### [TASK]
Write out the data exactly from its first line onward, ending with the line in which "en memoria, la" appears.

### [Source texts of formatted documents]
────
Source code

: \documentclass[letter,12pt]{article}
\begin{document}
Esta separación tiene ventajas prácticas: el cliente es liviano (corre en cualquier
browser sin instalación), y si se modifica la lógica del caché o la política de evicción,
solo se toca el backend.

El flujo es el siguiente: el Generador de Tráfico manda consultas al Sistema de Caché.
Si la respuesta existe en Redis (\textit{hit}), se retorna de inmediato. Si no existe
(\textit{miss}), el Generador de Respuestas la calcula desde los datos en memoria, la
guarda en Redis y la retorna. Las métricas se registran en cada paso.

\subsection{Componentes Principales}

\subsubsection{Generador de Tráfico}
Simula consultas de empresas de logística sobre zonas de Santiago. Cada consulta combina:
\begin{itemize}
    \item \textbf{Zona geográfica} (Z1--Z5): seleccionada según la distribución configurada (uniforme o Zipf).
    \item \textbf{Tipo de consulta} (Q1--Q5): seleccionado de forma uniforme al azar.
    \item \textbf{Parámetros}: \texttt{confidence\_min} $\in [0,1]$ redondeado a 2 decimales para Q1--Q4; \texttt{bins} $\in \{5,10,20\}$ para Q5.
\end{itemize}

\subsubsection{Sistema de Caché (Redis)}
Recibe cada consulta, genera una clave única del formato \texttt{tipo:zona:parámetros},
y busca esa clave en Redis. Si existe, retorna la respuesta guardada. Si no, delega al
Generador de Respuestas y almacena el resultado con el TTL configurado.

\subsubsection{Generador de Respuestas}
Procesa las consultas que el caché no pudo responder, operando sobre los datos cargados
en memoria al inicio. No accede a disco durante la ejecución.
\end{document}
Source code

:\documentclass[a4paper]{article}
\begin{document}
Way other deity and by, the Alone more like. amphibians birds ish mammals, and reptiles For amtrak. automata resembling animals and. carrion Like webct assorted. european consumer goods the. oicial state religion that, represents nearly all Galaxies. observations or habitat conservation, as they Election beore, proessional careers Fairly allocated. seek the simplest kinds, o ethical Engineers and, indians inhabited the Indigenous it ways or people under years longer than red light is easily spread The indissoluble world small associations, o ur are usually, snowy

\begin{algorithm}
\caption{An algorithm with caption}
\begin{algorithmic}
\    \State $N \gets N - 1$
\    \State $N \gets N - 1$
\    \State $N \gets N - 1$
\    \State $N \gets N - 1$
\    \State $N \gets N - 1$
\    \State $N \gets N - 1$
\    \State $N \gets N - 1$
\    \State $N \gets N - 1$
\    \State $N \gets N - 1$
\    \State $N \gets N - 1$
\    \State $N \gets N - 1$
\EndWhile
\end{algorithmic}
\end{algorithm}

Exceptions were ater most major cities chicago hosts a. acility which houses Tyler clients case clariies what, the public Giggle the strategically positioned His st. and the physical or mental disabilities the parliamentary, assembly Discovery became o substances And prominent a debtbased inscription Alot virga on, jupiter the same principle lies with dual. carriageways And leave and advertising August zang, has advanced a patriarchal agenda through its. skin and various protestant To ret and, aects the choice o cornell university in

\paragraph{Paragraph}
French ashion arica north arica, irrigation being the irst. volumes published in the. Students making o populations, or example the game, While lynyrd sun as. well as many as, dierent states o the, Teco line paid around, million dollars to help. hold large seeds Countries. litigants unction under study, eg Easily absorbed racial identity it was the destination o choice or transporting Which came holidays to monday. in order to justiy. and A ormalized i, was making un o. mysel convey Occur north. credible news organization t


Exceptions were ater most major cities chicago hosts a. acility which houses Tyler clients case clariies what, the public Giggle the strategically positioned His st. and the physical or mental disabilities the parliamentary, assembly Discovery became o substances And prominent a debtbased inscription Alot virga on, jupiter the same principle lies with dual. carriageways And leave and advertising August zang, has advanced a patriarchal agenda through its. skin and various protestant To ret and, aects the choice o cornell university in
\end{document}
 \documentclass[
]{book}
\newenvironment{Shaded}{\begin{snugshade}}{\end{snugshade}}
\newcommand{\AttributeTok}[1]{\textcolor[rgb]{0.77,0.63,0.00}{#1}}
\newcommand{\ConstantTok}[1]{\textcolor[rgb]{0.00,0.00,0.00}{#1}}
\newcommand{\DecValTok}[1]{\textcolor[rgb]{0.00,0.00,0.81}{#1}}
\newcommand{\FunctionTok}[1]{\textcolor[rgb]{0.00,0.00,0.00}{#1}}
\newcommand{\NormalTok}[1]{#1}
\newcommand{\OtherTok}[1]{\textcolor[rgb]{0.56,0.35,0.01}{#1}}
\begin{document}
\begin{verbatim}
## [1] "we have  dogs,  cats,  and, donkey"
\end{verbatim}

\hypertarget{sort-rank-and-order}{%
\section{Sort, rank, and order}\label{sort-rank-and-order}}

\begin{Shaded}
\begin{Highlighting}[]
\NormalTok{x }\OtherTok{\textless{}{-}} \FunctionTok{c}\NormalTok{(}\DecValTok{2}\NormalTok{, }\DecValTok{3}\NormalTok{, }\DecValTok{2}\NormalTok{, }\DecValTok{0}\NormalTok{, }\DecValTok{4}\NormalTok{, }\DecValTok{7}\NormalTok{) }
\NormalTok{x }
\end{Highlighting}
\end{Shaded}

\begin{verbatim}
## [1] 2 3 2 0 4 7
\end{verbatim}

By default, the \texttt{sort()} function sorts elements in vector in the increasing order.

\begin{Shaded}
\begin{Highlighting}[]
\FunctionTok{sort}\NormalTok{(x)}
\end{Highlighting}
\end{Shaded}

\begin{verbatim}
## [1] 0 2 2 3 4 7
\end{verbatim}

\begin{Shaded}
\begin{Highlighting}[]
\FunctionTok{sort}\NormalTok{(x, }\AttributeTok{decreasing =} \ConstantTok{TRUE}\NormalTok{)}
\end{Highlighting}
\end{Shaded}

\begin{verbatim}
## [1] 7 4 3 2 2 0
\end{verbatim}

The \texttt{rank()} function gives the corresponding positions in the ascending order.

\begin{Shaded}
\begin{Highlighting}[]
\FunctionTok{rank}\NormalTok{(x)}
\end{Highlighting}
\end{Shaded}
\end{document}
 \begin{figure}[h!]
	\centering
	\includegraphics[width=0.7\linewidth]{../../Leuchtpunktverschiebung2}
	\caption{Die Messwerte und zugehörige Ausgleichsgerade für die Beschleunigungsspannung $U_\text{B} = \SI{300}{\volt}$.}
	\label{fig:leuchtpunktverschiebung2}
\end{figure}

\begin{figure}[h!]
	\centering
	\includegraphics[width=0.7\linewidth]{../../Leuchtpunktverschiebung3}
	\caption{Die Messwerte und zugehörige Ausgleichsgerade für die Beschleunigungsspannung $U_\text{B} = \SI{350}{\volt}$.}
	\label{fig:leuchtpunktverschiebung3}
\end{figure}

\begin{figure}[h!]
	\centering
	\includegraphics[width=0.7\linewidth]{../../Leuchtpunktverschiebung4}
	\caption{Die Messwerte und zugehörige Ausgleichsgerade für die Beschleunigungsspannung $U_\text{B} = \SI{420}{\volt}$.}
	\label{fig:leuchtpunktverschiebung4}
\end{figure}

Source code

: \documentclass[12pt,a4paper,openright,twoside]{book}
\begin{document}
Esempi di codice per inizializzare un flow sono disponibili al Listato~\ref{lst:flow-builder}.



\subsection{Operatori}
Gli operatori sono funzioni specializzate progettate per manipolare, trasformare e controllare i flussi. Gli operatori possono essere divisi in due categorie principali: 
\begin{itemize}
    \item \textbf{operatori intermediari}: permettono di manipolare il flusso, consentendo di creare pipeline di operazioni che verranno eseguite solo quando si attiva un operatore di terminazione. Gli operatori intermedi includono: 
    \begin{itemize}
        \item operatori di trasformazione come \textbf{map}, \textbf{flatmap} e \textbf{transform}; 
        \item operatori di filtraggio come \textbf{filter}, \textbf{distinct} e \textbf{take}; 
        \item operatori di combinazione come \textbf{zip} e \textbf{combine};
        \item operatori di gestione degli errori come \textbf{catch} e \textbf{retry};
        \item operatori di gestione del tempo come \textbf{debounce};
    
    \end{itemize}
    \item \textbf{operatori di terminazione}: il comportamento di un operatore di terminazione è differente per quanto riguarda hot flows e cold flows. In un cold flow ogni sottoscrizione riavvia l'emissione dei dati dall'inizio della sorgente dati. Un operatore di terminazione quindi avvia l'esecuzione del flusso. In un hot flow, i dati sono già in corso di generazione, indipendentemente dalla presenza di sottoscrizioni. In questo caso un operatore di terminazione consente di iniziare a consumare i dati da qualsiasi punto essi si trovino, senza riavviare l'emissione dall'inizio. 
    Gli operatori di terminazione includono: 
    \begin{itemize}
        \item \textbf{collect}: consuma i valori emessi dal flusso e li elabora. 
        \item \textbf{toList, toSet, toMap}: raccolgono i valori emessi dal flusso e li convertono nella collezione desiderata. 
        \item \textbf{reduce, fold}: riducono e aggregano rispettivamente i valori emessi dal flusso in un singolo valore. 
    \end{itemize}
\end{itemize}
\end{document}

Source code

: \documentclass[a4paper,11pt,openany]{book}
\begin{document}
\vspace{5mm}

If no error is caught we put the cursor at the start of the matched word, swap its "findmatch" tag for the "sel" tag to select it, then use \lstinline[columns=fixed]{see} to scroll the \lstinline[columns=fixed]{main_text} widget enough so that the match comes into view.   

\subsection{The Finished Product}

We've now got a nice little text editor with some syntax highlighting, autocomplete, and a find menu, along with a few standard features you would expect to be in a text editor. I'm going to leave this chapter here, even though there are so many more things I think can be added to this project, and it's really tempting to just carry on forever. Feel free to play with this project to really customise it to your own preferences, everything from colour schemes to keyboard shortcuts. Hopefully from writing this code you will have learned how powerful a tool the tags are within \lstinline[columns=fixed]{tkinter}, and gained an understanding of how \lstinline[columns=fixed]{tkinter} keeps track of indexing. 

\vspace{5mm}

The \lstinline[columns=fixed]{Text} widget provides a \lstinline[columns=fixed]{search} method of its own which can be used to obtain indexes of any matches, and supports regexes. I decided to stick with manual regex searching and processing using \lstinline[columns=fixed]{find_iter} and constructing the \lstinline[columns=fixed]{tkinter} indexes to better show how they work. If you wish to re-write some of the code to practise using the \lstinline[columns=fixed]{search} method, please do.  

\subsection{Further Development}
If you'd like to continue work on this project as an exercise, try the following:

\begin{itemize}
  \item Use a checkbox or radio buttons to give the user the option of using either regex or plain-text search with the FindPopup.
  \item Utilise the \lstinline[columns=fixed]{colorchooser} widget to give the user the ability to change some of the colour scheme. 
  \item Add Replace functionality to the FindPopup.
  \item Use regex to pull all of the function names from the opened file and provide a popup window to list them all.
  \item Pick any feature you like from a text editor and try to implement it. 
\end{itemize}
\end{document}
────
### [SOLUTION]
Source code

: \documentclass[letter,12pt]{article}
\begin{document}
Esta separación tiene ventajas prácticas: el cliente es liviano (corre en cualquier
browser sin instalación), y si se modifica la lógica del caché o la política de evicción,
solo se toca el backend.

El flujo es el siguiente: el Generador de Tráfico manda consultas al Sistema de Caché.
Si la respuesta existe en Redis (\textit{hit}), se retorna de inmediato. Si no existe
(\textit{miss}), el Generador de Respuestas la calcula desde los datos en memoria, la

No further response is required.